7. The method of claim 1, wherein the plurality of frames are selected based on a ratio of the velocity of the portion of the user to the motion data of the avatar.

8. The method of claim 1, further comprising determining an ending frame for the technique and ending tracking of the portion of the user in response to determining the ending frame.

9. The method of claim 1, further comprising determining a third frame corresponding to a third image of the at least three images, the third image captured after the second image, the third frame occurring before the second frame in the sequence.

10. A system comprising:

memory; and

a processor, coupled to the memory, the memory including instructions, which when executed by the processor, cause the processor to:

receive at least two images of a user performing a technique;

determine a position and velocity of a portion of the user from a first to a second image of the at least two images, the second image captured after the first image;

determine a reference model corresponding to the technique, the reference model including a plurality of frames in a sequence including a first frame corresponding to the first image, the reference model including position and motion data of an avatar;

searching the plurality of frames to determine, using a nearest neighbor technique, a second frame of the plurality of frames that corresponds to the second image of the at least two images based on the position and velocity of the portion of the user;

accessing kinematic data from a look-up table related to the second frame; and

output the kinematic data for use in displaying the avatar.

11. The system of claim 10, wherein the processor is further caused to determine an initial frame for the technique based on an initial position of the portion of the user, and tracking the portion of the user in response to determining the initial frame.

12. The system of claim 10, wherein the avatar is an expert model avatar.

13. The system of claim 12, wherein the processor is further caused to output the avatar for display in a position corresponding to the second frame of the plurality of frames that corresponds to the second image.

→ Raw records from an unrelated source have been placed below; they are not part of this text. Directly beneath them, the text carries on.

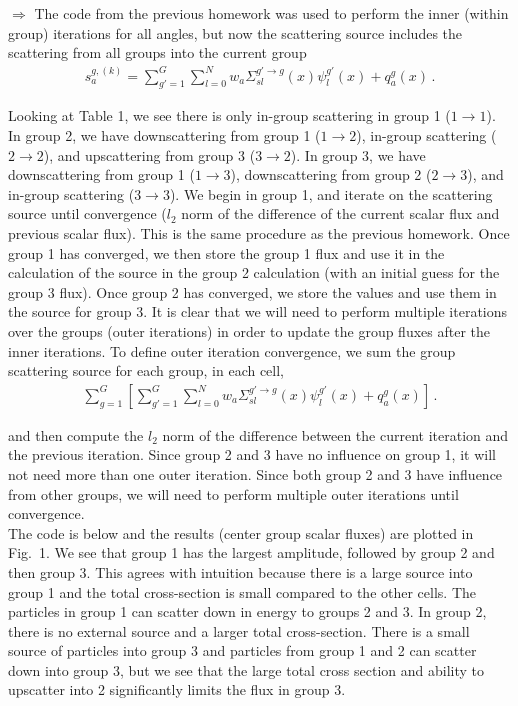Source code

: \documentclass[10pt]{article}
\begin{document}
$\Rightarrow$ The code from the previous homework was used to perform the inner (within group) iterations for all angles, but now the scattering source includes the scattering from all groups into the current group
%
\begin{align*}
	s_a^{g,(k)} = \sum_{g'=1}^G \sum_{l=0}^N w_a \Sigma_{sl}^{g'\rightarrow g}(x) \psi_l^{g'}(x) + q_a^g(x)\,.
\end{align*}

Looking at Table 1, we see there is only in-group scattering in group 1 ($1\rightarrow1$). In group 2, we have downscattering from group 1 ($1\rightarrow2$), in-group scattering ($2\rightarrow2$), and upscattering from group 3 ($3\rightarrow2$). In group 3, we have downscattering from group 1 ($1\rightarrow3$), downscattering from group 2 ($2\rightarrow3$), and in-group scattering ($3\rightarrow3$). We begin in group 1, and iterate on the scattering source until convergence ($l_2$ norm of the difference of the current scalar flux and previous scalar flux). This is the same procedure as the previous homework. Once group 1 has converged, we then store the group 1 flux and use it in the calculation of the source in the group 2 calculation (with an initial guess for the group 3 flux). Once group 2 has converged, we store the values and use them in the source for group 3. It is clear that we will need to perform multiple iterations over the groups (outer iterations) in order to update the group fluxes after the inner iterations. To define outer iteration convergence, we sum the group scattering source for each group, in each cell, 
%
\begin{align*}
	\sum_{g=1}^G \left[ \sum_{g'=1}^G \sum_{l=0}^N w_a \Sigma_{sl}^{g'\rightarrow g}(x) \psi_l^{g'}(x) + q_a^g(x) \right] \,.
\end{align*}

and then compute the $l_2$ norm of the difference between the current iteration and the previous iteration. Since group 2 and 3 have no influence on group 1, it will not need more than one outer iteration. Since both group 2 and 3 have influence from other groups, we will need to perform multiple outer iterations until convergence. \\

The code is below and the results (center group scalar fluxes) are plotted in Fig.~1. We see that group 1 has the largest amplitude, followed by group 2 and then group 3. This agrees with intuition because there is a large source into group 1 and the total cross-section is small compared to the other cells. The particles in group 1 can scatter down in energy to groups 2 and 3. In group 2, there is no external source and a larger total cross-section. There is a small source of particles into group 3 and particles from group 1 and 2 can scatter down into group 3, but we see that the large total cross section and ability to upscatter into 2 significantly limits the flux in group 3.
\end{document}
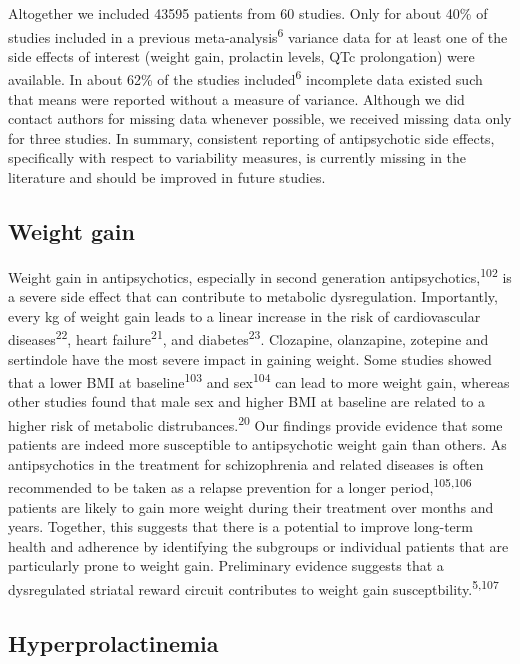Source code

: \documentclass[9pt,english,,jou,floatsintext]{apa6}
\begin{document}
Altogether we included 43595 patients from 60 studies. Only for about
40\% of studies included in a previous meta-analysis\textsuperscript{6}
variance data for at least one of the side effects of interest (weight
gain, prolactin levels, QTc prolongation) were available. In about 62\%
of the studies included\textsuperscript{6} incomplete data existed such
that means were reported without a measure of variance. Although we did
contact authors for missing data whenever possible, we received missing
data only for three studies. In summary, consistent reporting of
antipsychotic side effects, specifically with respect to variability
measures, is currently missing in the literature and should be improved
in future studies.

\subsection{Weight gain}\label{weight-gain-1}

Weight gain in antipsychotics, especially in second generation
antipsychotics,\textsuperscript{102} is a severe side effect that can
contribute to metabolic dysregulation. Importantly, every kg of weight
gain leads to a linear increase in the risk of cardiovascular
diseases\textsuperscript{22}, heart failure\textsuperscript{21}, and
diabetes\textsuperscript{23}. Clozapine, olanzapine, zotepine and
sertindole have the most severe impact in gaining weight. Some studies
showed that a lower BMI at baseline\textsuperscript{103} and
sex\textsuperscript{104} can lead to more weight gain, whereas other
studies found that male sex and higher BMI at baseline are related to a
higher risk of metabolic distrubances.\textsuperscript{20} Our findings
provide evidence that some patients are indeed more susceptible to
antipsychotic weight gain than others. As antipsychotics in the
treatment for schizophrenia and related diseases is often recommended to
be taken as a relapse prevention for a longer
period,\textsuperscript{105,106} patients are likely to gain more weight
during their treatment over months and years. Together, this suggests
that there is a potential to improve long-term health and adherence by
identifying the subgroups or individual patients that are particularly
prone to weight gain. Preliminary evidence suggests that a dysregulated
striatal reward circuit contributes to weight gain
susceptbility.\textsuperscript{5,107}

\subsection{Hyperprolactinemia}\label{hyperprolactinemia-1}
\end{document}
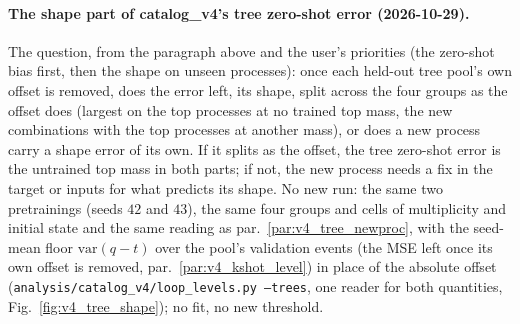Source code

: \documentclass[11pt]{article}
\newcommand{\code}[1]{\texttt{#1}}
\begin{document}
\paragraph{The shape part of catalog\_v4's tree zero-shot error (2026-10-29).}\label{par:v4_tree_shape} The question,
from the paragraph above and the user's priorities (the zero-shot bias first, then the shape on unseen processes): once
each held-out tree pool's own offset is removed, does the error left, its shape, split across the four groups as the
offset does (largest on the top processes at no trained top mass, the new combinations with the top processes at
another mass), or does a new process carry a shape error of its own. If it splits as the offset, the tree zero-shot
error is the untrained top mass in both parts; if not, the new process needs a fix in the target or inputs for what
predicts its shape. No new run: the same two pretrainings (seeds $42$ and $43$), the same four groups and cells of
multiplicity and initial state and the same reading as par.~\ref{par:v4_tree_newproc}, with the seed-mean floor
$\mathrm{var}(q-t)$ over the pool's validation events (the MSE left once its own offset is removed, par.~\ref{par:v4_kshot_level})
in place of the absolute offset (\code{analysis/catalog\_v4/loop\_levels.py --trees}, one reader for both quantities,
Fig.~\ref{fig:v4_tree_shape}); no fit, no new threshold.
\end{document}
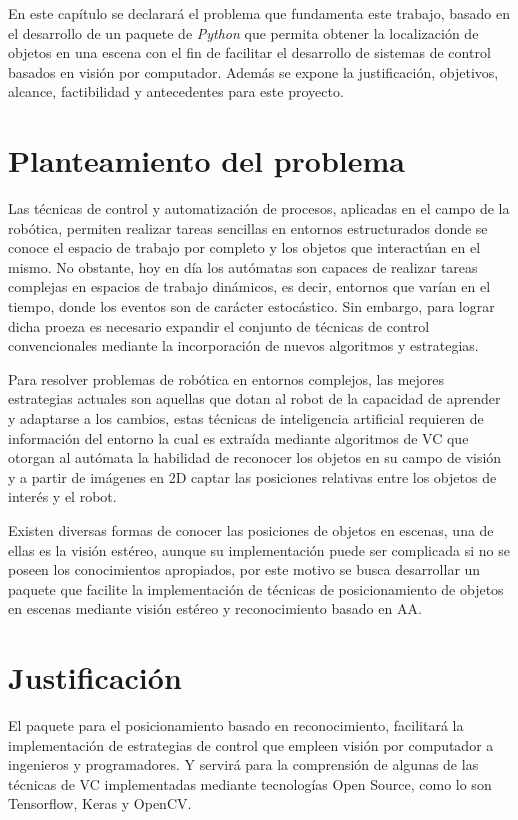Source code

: En este capítulo se declarará el problema que fundamenta este trabajo, basado en el desarrollo de un paquete de \textit{Python} que permita obtener la localización de objetos en una escena con el fin de facilitar el desarrollo de sistemas de control basados en visión por computador. Además se expone la justificación, objetivos, alcance, factibilidad y antecedentes para este proyecto.

\section{Planteamiento del problema}
Las técnicas de control y automatización de procesos, aplicadas en el campo de la robótica, permiten realizar tareas sencillas en entornos estructurados donde se conoce el espacio de trabajo por completo y los objetos que interactúan en el mismo. No obstante, hoy en día los autómatas son capaces de realizar tareas complejas en espacios de trabajo dinámicos, es decir, entornos que varían en el tiempo, donde los eventos son de carácter estocástico. Sin embargo, para lograr dicha proeza es necesario expandir el conjunto de técnicas de control convencionales mediante la incorporación de nuevos algoritmos y estrategias.  

Para resolver problemas de robótica en entornos complejos, las mejores estrategias actuales son aquellas que dotan al robot de la capacidad de aprender y adaptarse a los cambios, estas técnicas de inteligencia artificial requieren de información del entorno la cual es extraída mediante algoritmos de VC que otorgan al autómata la habilidad de reconocer los objetos en su campo de visión y a partir de imágenes en 2D captar las posiciones relativas entre los objetos de interés y el robot. 

Existen diversas formas de conocer las posiciones de objetos en escenas, una de ellas es la visión estéreo, aunque su implementación puede ser complicada si no se poseen los conocimientos apropiados, por este motivo se busca desarrollar un paquete que facilite la implementación de técnicas de posicionamiento de objetos en escenas mediante visión estéreo y reconocimiento basado en AA.
\section{Justificación}
El paquete para el posicionamiento basado en reconocimiento, facilitará la implementación de estrategias de control que empleen visión por computador a ingenieros y programadores. Y servirá para la comprensión de algunas de las técnicas de VC implementadas mediante tecnologías Open Source, como lo son Tensorflow, Keras y OpenCV.

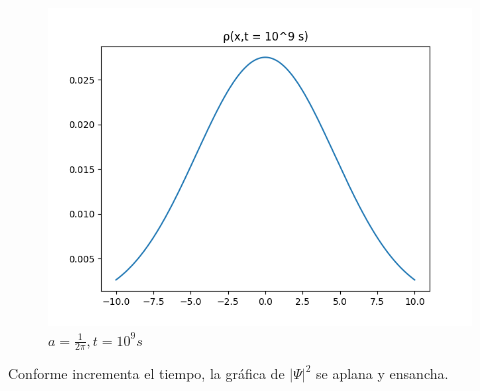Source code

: \begin{figure}[H]
    \includegraphics[scale=0.45]{imagenes/graficas_particulalibre/rho(x,t=10^9).png}
    \caption{\emph{$a = \frac{1}{2\pi}, t = 10^9s$}}
\end{figure}

Conforme incrementa el tiempo, la gráfica de $\lvert\Psi\rvert^2$ se aplana y ensancha.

14. The system of claim 12, wherein the processor is further caused to output the avatar for display in a position corresponding to a subsequent frame after the second frame in a time-advanced position.

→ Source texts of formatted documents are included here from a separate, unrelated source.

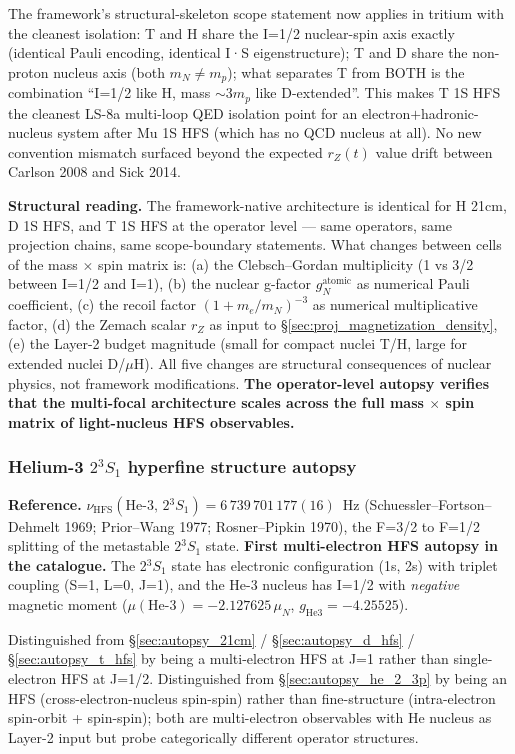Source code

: \documentclass[11pt]{article}
\begin{document}
The framework's structural-skeleton scope statement now applies in
tritium with the cleanest isolation: T and H share the I=1/2
nuclear-spin axis exactly (identical Pauli encoding, identical I·S
eigenstructure); T and D share the non-proton nucleus axis (both
$m_N \neq m_p$); what separates T from BOTH is the combination
``I=1/2 like H, mass $\sim 3 m_p$ like D-extended''.  This makes T
1S HFS the cleanest LS-8a multi-loop QED isolation point for an
electron$+$hadronic-nucleus system after Mu 1S HFS (which has no QCD
nucleus at all).  No new convention mismatch surfaced beyond the
expected $r_Z(t)$ value drift between Carlson 2008 and Sick 2014.

\textbf{Structural reading.}  The framework-native architecture is
identical for H 21cm, D 1S HFS, and T 1S HFS at the operator level
--- same operators, same projection chains, same scope-boundary
statements.  What changes between cells of the mass $\times$ spin
matrix is:
(a) the Clebsch--Gordan multiplicity (1 vs 3/2 between I=1/2 and I=1),
(b) the nuclear g-factor $g_N^\text{atomic}$ as numerical Pauli
coefficient,
(c) the recoil factor $(1+m_e/m_N)^{-3}$ as numerical multiplicative
factor,
(d) the Zemach scalar $r_Z$ as input to \S\ref{sec:proj_magnetization_density},
(e) the Layer-2 budget magnitude (small for compact nuclei T/H,
large for extended nuclei D/$\mu$H).  All five changes are structural
consequences of nuclear physics, not framework modifications.
\textbf{The operator-level autopsy verifies that the multi-focal
architecture scales across the full mass $\times$ spin matrix of
light-nucleus HFS observables.}

\subsubsection{Helium-3 $2{}^3\!S_1$ hyperfine structure autopsy}
\label{sec:autopsy_he3_hfs}

\textbf{Reference.} $\nu_\text{HFS}(\text{He-3},\,2{}^3\!S_1) =
6\,739\,701\,177(16)$~Hz (Schuessler--Fortson--Dehmelt 1969;
Prior--Wang 1977; Rosner--Pipkin 1970), the F=3/2 to F=1/2 splitting
of the metastable $2{}^3\!S_1$ state. \textbf{First multi-electron HFS
autopsy in the catalogue.} The 2$^3\!S_1$ state has electronic
configuration (1s, 2s) with triplet coupling (S=1, L=0, J=1), and the
He-3 nucleus has I=1/2 with \emph{negative} magnetic moment
($\mu(\text{He-3}) = -2.127625\,\mu_N$, $g_\text{He3} = -4.25525$).

Distinguished from \S\ref{sec:autopsy_21cm} / \S\ref{sec:autopsy_d_hfs}
/ \S\ref{sec:autopsy_t_hfs} by being a multi-electron HFS at J=1 rather
than single-electron HFS at J=1/2.  Distinguished from
\S\ref{sec:autopsy_he_2_3p} by being an HFS (cross-electron-nucleus
spin-spin) rather than fine-structure (intra-electron spin-orbit +
spin-spin); both are multi-electron observables with He nucleus as
Layer-2 input but probe categorically different operator structures.
\end{document}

15. The system of claim 10, wherein the avatar includes a previous user attempt avatar.

16. The system of claim 10, wherein the plurality of frames are selected based on a ratio of the velocity of the portion of the user to the motion data of the avatar.

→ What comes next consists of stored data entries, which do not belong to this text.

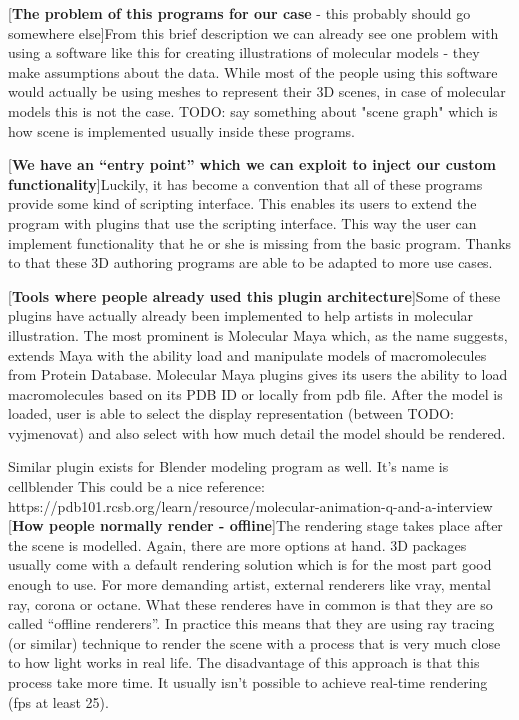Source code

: \documentclass[
  digital, %
  table,   %
  nolof,     %
  nolot,     %
]{fithesis3}
\begin{document}
[\textbf{The problem of this programs for our case} - this probably should go somewhere else]From this brief description we can already see one problem with using a software like this for creating illustrations of molecular models - they make assumptions about the data. While most of the people using this software would actually be using meshes to represent their 3D scenes, in case of molecular models this is not the case. TODO: say something about "scene graph" which is how scene is implemented usually inside these programs.

[\textbf{We have an ``entry point'' which we can exploit to inject our custom functionality}]Luckily, it has become a convention that all of these programs provide some kind of scripting interface. This enables its users to extend the program with plugins that use the scripting interface. This way the user can implement functionality that he or she is missing from the basic program. Thanks to that these 3D authoring programs are able to be adapted to more use cases.

[\textbf{Tools where people already used this plugin architecture}]Some of these plugins have actually already been implemented to help artists in molecular illustration. The most prominent is Molecular Maya which, as the name suggests, extends Maya with the ability load and manipulate models of macromolecules from Protein Database. Molecular Maya plugins gives its users the ability to load macromolecules based on its PDB ID or locally from pdb file. After the model is loaded, user is able to select the display representation (between TODO: vyjmenovat) and also select with how much detail the model should be rendered.

Similar plugin exists for Blender modeling program as well. It's name is cellblender
This could be a nice reference: https://pdb101.rcsb.org/learn/resource/molecular-animation-q-and-a-interview
[\textbf{How people normally render - offline}]The rendering stage takes place after the scene is modelled. Again, there are more options at hand. 3D packages usually come with a default rendering solution which is for the most part good enough to use. For more demanding artist, external renderers like vray, mental ray, corona or octane. What these renderes have in common is that they are so called ``offline renderers''. In practice this means that they are using ray tracing (or similar) technique to render the scene with a process that is very much close to how light works in real life. The disadvantage of this approach is that this process take more time. It usually isn't possible to achieve real-time rendering (fps at least 25).
\end{document}
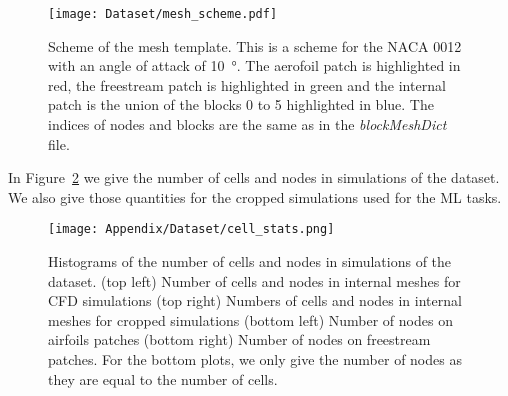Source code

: \begin{subappendices}
	\begin{figure}
		\centering
		\texttt{[image: Dataset/mesh\_scheme.pdf]}
		\caption{Scheme of the mesh template. This is a scheme for the NACA 0012 with an angle of attack of \SI{10}{\degree}. The aerofoil patch is highlighted in red, the freestream patch is highlighted in green and the internal patch is the union of the blocks 0 to 5 highlighted in blue. The indices of nodes and blocks are the same as in the \emph{blockMeshDict} file.}
		\label{fig:sch_mesh}
	\end{figure}
	
	In Figure~\ref{fig:data_stats} we give the number of cells and nodes in simulations of the dataset. We also give those quantities for the cropped simulations used for the ML tasks.
	
	\begin{figure}
		\centering
		\texttt{[image: Appendix/Dataset/cell\_stats.png]}
		\caption{Histograms of the number of cells and nodes in simulations of the dataset. (top left) Number of cells and nodes in internal meshes for CFD simulations (top right) Numbers of cells and nodes in internal meshes for cropped simulations (bottom left) Number of nodes on airfoils patches (bottom right) Number of nodes on freestream patches. For the bottom plots, we only give the number of nodes as they are equal to the number of cells.}
		\label{fig:data_stats}
	\end{figure}
	

\end{subappendices}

17. The system of claim 10, wherein the processor is further caused to determine an ending frame for the technique and ending tracking of the portion of the user in response to determining the ending frame.

18. The system of claim 10, wherein the processor is further caused to determine a third frame corresponding to a third image of the at least two images, the third image captured after the second image, the third frame occurring before the second frame in the sequence.

19. A method comprising:

receiving a first image of a user performing a technique;

identifying position and velocity information of the user at a time of capture of the image;

determining a reference model corresponding to the technique, the reference model including a plurality of frames in a sequence having a first frame including an avatar in a position corresponding to the position of the user in the first image;

applying, using a processor, the velocity information of the user to the first frame to alter the position of the avatar;

searching the plurality of frames, using a nearest neighbor technique, to determine a second frame of the plurality of frames corresponding to the altered position of the avatar;

accessing kinematic data from a look-up table related to the second frame; and

outputting the kinematic data for displaying a second image of the user performing the technique.

20. The method of claim 19, further comprising modifying the second image, before display, according to second received position information of the user at a second time.